Firstly, this should be valid, i.e. E. It must, for any node, either underestimate or correctly estimate the cost of the cheapest path from this node to any of the nodes in the target. This means that heuristics should never overestimate the value that you need to get from node to target.
Note that if your heuristic calculates an estimated cost of 0 for each node, then A * just turns into an exhaustive breadth-first search. Thus, h (n) = 0 is still a valid heuristic, only the worst possible. So, of all the valid heuristics, the more stringent the goal value is, the better.
Secondly, it must be cheap to calculate. This should, of course, be O (1), and it is advisable to look only at the current node. The recursive cost estimate you offer will make your search much slower, not faster!
So the question of the applicability of A * is whether you can come up with a pretty good heuristic. From your description of the problem, it is unclear whether you can easily come up with this.

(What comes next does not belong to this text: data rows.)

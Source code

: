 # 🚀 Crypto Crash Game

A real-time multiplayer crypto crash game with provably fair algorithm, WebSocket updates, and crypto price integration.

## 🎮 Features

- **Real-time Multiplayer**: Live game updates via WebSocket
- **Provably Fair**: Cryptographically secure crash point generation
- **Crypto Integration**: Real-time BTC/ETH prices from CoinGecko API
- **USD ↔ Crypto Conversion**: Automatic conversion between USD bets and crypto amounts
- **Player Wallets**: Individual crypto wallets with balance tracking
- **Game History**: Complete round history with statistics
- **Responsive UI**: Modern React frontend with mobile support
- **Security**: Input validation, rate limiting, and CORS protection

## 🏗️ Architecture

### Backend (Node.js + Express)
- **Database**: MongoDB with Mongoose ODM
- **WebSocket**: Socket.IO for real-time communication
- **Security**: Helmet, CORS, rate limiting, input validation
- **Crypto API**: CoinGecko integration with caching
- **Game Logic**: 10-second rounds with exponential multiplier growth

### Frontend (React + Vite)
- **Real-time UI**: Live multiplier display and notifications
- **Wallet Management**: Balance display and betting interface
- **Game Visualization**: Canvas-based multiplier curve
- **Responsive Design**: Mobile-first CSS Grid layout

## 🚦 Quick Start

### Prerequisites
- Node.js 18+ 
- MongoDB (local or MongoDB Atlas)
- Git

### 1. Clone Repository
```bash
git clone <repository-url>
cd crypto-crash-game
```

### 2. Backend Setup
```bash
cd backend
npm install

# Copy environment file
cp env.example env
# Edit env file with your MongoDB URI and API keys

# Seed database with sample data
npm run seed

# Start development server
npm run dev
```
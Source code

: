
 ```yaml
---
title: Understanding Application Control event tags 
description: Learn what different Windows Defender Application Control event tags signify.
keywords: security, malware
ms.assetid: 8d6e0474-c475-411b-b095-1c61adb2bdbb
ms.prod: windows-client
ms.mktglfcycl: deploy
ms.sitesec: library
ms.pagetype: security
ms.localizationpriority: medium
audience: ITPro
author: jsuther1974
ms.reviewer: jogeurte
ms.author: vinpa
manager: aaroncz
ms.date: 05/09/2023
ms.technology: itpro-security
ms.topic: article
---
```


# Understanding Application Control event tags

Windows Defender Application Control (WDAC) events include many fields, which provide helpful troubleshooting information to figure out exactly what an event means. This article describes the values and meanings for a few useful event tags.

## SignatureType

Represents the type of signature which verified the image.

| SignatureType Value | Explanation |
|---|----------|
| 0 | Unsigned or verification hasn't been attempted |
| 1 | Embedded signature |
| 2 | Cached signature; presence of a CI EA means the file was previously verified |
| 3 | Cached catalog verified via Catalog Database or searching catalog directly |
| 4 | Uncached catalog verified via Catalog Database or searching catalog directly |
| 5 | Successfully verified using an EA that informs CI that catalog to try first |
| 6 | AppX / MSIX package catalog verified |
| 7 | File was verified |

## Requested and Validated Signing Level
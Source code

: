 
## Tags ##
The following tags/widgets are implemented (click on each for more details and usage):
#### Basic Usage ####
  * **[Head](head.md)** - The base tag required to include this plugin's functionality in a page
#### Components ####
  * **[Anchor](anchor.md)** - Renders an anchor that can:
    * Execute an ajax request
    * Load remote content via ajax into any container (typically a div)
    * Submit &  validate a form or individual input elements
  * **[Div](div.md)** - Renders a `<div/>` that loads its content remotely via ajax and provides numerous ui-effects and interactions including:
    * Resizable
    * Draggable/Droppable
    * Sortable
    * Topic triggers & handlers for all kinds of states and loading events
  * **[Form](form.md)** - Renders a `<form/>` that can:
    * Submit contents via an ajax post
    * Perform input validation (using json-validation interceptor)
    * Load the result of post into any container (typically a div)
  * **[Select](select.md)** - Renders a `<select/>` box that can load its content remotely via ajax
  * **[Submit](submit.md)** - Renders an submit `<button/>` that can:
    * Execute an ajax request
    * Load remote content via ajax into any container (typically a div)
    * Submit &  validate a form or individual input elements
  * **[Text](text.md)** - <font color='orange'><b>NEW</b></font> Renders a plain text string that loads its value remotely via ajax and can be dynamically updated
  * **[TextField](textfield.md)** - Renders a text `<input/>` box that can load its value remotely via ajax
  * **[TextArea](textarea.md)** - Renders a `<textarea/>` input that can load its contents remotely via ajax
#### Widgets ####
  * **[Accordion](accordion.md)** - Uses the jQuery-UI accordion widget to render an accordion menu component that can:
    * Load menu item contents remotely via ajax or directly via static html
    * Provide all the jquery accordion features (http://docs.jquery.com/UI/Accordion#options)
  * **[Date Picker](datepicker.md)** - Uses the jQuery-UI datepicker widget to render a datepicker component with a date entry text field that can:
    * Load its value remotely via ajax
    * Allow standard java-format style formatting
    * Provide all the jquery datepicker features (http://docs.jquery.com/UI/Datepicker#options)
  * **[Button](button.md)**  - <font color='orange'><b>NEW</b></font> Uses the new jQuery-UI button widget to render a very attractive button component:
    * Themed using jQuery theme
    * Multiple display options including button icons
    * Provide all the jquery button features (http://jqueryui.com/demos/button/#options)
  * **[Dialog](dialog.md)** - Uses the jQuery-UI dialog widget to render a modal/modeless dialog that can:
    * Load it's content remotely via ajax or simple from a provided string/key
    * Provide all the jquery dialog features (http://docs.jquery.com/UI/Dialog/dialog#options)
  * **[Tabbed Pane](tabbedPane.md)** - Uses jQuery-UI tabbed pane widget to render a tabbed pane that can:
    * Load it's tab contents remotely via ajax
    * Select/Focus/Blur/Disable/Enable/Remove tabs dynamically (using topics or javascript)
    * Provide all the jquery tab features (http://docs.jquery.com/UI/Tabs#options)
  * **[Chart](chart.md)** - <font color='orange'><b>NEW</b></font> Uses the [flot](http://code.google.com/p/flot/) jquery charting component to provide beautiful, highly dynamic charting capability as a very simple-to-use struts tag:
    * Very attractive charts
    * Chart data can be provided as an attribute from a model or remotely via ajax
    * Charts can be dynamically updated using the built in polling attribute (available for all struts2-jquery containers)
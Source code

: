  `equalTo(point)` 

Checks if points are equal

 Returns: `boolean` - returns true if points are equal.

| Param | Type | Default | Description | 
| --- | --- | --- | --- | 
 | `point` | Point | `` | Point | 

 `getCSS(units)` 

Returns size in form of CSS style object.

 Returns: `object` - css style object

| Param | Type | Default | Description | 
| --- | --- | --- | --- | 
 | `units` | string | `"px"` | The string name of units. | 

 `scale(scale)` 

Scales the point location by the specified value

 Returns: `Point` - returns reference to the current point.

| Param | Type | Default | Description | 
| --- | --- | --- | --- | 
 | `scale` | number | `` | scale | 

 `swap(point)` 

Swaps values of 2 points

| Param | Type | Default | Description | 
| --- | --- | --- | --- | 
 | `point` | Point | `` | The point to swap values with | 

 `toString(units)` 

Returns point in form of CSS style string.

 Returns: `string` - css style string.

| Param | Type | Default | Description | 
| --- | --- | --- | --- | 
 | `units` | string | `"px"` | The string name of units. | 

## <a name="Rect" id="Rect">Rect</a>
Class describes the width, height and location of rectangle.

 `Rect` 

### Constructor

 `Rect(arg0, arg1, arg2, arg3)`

Depending on the problem area, A * can be very useful if the requirements are relaxed. If the heuristic becomes invalid, you lose the guarantee of finding the best way. Depending on the degree of overestimation of the distance, the solution, the solution may be good enough (to determine a specific problem βgood enoughβ). The advantage is that sometimes you can figure out this βgoodβ way faster. In some cases, the probabilistic assessment of heuristics works well (it may have additional restrictions on its stay in the acceptable range).
Thus, in general, you have a search for the first time for accommodating problems, the next time you have A * for acceptable problems with valid heuristics. If your problem is unsolvable for a broad comprehensive search and does not allow heuristics, then your only option is to agree to a "reasonably good" suboptimal solution. Again, A * may still work with invalid heuristics here, or you should look at ray search options. The difference is that ray search has a limit on the number of ways to study the graph, and A * limits them indirectly, choosing a subset of less expensive ones. There are practical cases that A * cannot resolve even with uncomplicated admissibility, when the difference in cost between the different search paths is negligible. Ray search with its strict limit on the number of paths works more efficiently in such problems.